IPTV Headed To India

Updated: math corrected 

Microsoft and Reliance Communications, India’s second largest teleco, are launching a high definition internet-protocol TV service in India, according to AFP. The service is scheduled to debut in 30 cities in early 2008.

Why India? Perhaps, because (AFP reports) India “produces the most films worldwide annually.”

IPTV enables consumers to “watch TV” via a highspeed connection to the internet instead of a cable or satellite tether. Theoretically, this makes TV content more portable, as it could be accessed by a computer or a smartphone.

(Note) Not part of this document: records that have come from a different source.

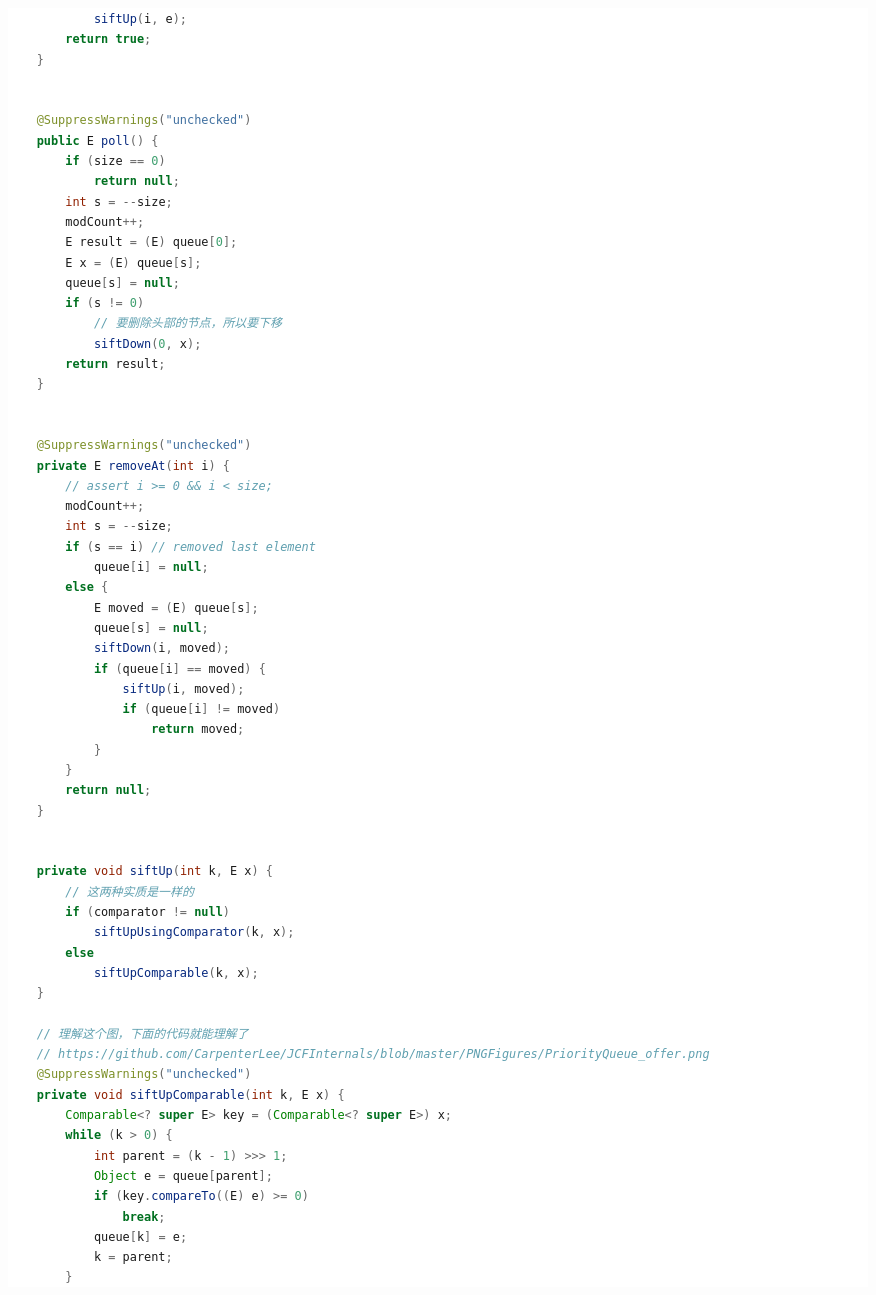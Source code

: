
 ```java
            siftUp(i, e);
        return true;
    }


    @SuppressWarnings("unchecked")
    public E poll() {
        if (size == 0)
            return null;
        int s = --size;
        modCount++;
        E result = (E) queue[0];
        E x = (E) queue[s];
        queue[s] = null;
        if (s != 0)
       		// 要删除头部的节点，所以要下移
            siftDown(0, x);
        return result;
    }

  
    @SuppressWarnings("unchecked")
    private E removeAt(int i) {
        // assert i >= 0 && i < size;
        modCount++;
        int s = --size;
        if (s == i) // removed last element
            queue[i] = null;
        else {
            E moved = (E) queue[s];
            queue[s] = null;
            siftDown(i, moved);
            if (queue[i] == moved) {
                siftUp(i, moved);
                if (queue[i] != moved)
                    return moved;
            }
        }
        return null;
    }


    private void siftUp(int k, E x) {
    	// 这两种实质是一样的
        if (comparator != null)
            siftUpUsingComparator(k, x);
        else
            siftUpComparable(k, x);
    }

	// 理解这个图，下面的代码就能理解了
	// https://github.com/CarpenterLee/JCFInternals/blob/master/PNGFigures/PriorityQueue_offer.png
    @SuppressWarnings("unchecked")
    private void siftUpComparable(int k, E x) {
        Comparable<? super E> key = (Comparable<? super E>) x;
        while (k > 0) {
            int parent = (k - 1) >>> 1;
            Object e = queue[parent];
            if (key.compareTo((E) e) >= 0)
                break;
            queue[k] = e;
            k = parent;
        }
```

Traditional TV adoption in India is not as widespread as in the US, with only about 71 million 7-in-10 homes having sets. Only about 0.5 percent 1 percent of households  are expected to be IPTV subscribers by 2011. (1 million subscribers projected; n=192,000,000 HH, 1.1 billion people)

Under this deal, Microsoft would license its ‘Microsoft Mediaroom’ IPTV software platform to enable RCom to deliver feature rich content and deliver ‘interactive entertainment’ to customers. The service is expected to be launched in March 2008, initially in Mumbai and Delhi, which are high average monthly revenue per user (ARPU) circles for mobile services. RCom would look to leverage on the huge IP-based NGN network that it has built for providing this service. (source)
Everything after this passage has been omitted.